Estimated number of pages affected: A few thousand articles for the initial runs spread over a few sessions, then normally only a few dozen or hundreds each time.
Namespace(s): Main
Exclusion compliant (Yes/No): Yes
Function details: As PkbwcgsBot hasn't been run for several months, I'd like to take over some of the tasks that Pkbwcgs was performing with WPCleaner. This request is a part of Wikipedia:Bots/Requests for approval/PkbwcgsBot. It includes automatically fixing part of some WP:WCW errors:
- CW Error #2: tags with incorrect syntax. The list of articles that the bot will check comes from CheckWiki list #2 (currently 617 articles) and from Wikipedia:CHECKWIKI/WPC 002 dump (currently 725 articles): only some articles will be fixed, only the simple ones (like false
</br>
tags). - CW Error #16: unicode control characters. The list of articles that the bot will check comes from CheckWiki list #16 (currently 2508 articles): only some articles will be fixed, only the simple ones.
- CW Error #17: category duplication. The list of articles that the bot will check comes from CheckWiki list #17 (currently 6328 articles) and from Wikipedia:CHECKWIKI/WPC 017 dump (currently 8449 articles): only some articles will be fixed, only the simple ones (like exact category duplication with same sort key). For example, on the first 100 articles in Wikipedia:CHECKWIKI/WPC 017 dump, 70 are modified.
- CW Error #85: tags without content. The list of articles that the bot will check comes from CheckWiki list #85 (currently 831 articles): only some articles will be fixed, only the simple ones.
- CW Error #88: DEFAULTSORT with a blank at first position. The list of articles that the bot will check comes from CheckWiki list #88 (currently 349 articles): only some articles will be fixed, only the simple ones.
- CW Error #90: internal link written as an external link. The list of articles that the bot will check comes from CheckWiki list #90 (currently 5715 articles): only some articles will be fixed, only the simple ones.
- CW Error #91: interwiki link written as an external link. The list of articles that the bot will check comes from CheckWiki list #91 (currently 2100 articles): only some articles will be fixed, only the simple ones.
Discussion
[edit]Approved for trial (140 edits).
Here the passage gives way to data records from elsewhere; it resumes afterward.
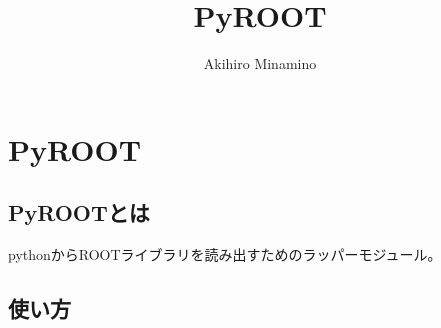 \documentclass[11pt, oneside]{article}   	%
\title{PyROOT}
\author{Akihiro Minamino}
\begin{document}
\maketitle
\section{PyROOT}
\subsection{PyROOTとは}
pythonからROOTライブラリを読み出すためのラッパーモジュール。

\subsection{使い方}
\end{document}

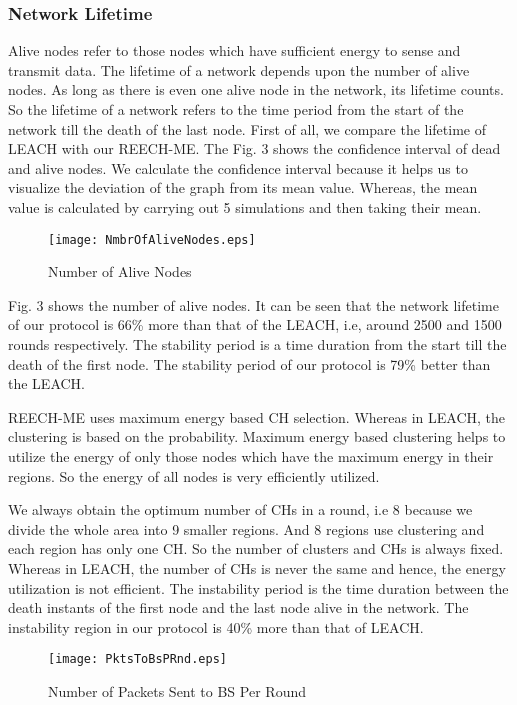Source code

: \documentclass[journal]{IEEEtran}
\begin{document}
\subsubsection{Network Lifetime}
Alive nodes refer to those nodes which have sufficient energy to sense and transmit data. The lifetime of a network depends upon the number of alive nodes. As long as there is even one alive node in the network, its lifetime counts. So the lifetime of a network refers to the time period from the start of the network till the death of the last node. First of all, we compare the lifetime of LEACH with our REECH-ME. The Fig. 3 shows the confidence interval of dead and alive nodes. We calculate the confidence interval because it helps us to visualize the deviation of the graph from its mean value. Whereas, the mean value is calculated by carrying out 5 simulations and then taking their mean.

\begin{figure}[!h]
\centering
\texttt{[image: NmbrOfAliveNodes.eps]}
\caption{Number of Alive Nodes}
\end{figure}

Fig. 3 shows the number of alive nodes. It can be seen that the network lifetime of our protocol is 66\% more than that of the LEACH, i.e, around 2500 and 1500 rounds respectively. The stability period is a time duration from the start till the death of the first node. The stability period of our protocol is 79\% better than the LEACH.

REECH-ME uses maximum energy based CH selection. Whereas in LEACH, the clustering is based on the probability. Maximum energy based clustering helps to utilize the energy of only those nodes which have the maximum energy in their regions. So the energy of all nodes is very efficiently utilized.

We always obtain the optimum number of CHs in a round, i.e 8 because we divide the whole area into 9 smaller regions. And 8 regions use clustering and each region has only one CH. So the number of clusters and CHs is always fixed. Whereas in LEACH, the number of CHs is never the same and hence, the energy utilization is not efficient. The instability period is the time duration between the death instants of the first node and the last node alive in the network. The instability region in our protocol is 40\% more than that of LEACH.
\begin{figure}[!h]
\centering
\texttt{[image: PktsToBsPRnd.eps]}
\caption{Number of Packets Sent to BS Per Round}
\end{figure}
\end{document}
Please provide a link to the relevant contributions and/or diffs when the trial is complete. Please run 20 edits for each proposed task. Primefac (talk) 12:31, 15 June 2019 (UTC)[reply]
- Thanks ! Here are the results:
- CW Error #2 (tags with incorrect syntax): 20 edits, no problems detected.
- CW Error #16 (unicode control characters): 20 edits, no problems detected.
- CW Error #17 (category duplication): 20 edits, no problems detected.
- CW Error #85 (tags without content): 20 edits. Wondering what I should do when there are comments inside the tag without content (gallery tags: Ana Vidjen, Andrews County Veterans Memorial, Battle of Naseby, Catherine Marks ; noinclude tags: Barnet Copthall): either keep the automatic fix as it is now, or comment the tag itself, or do nothing. Answer can be different depending on the tag.
- With respect to commented-out markup I'd leave them alone in case the comment markup is ever removed (e.g if the file(s) is/are restored). Jo-Jo Eumerus (talk, contributions) 14:22, 16 June 2019 (UTC)[reply]
- Jo-Jo Eumerus. To be on the safe side, I've modified WPC not to automatically remove tag without content when there are comments inside them. --NicoV (Talk on frwiki) 17:22, 17 June 2019 (UTC)[reply]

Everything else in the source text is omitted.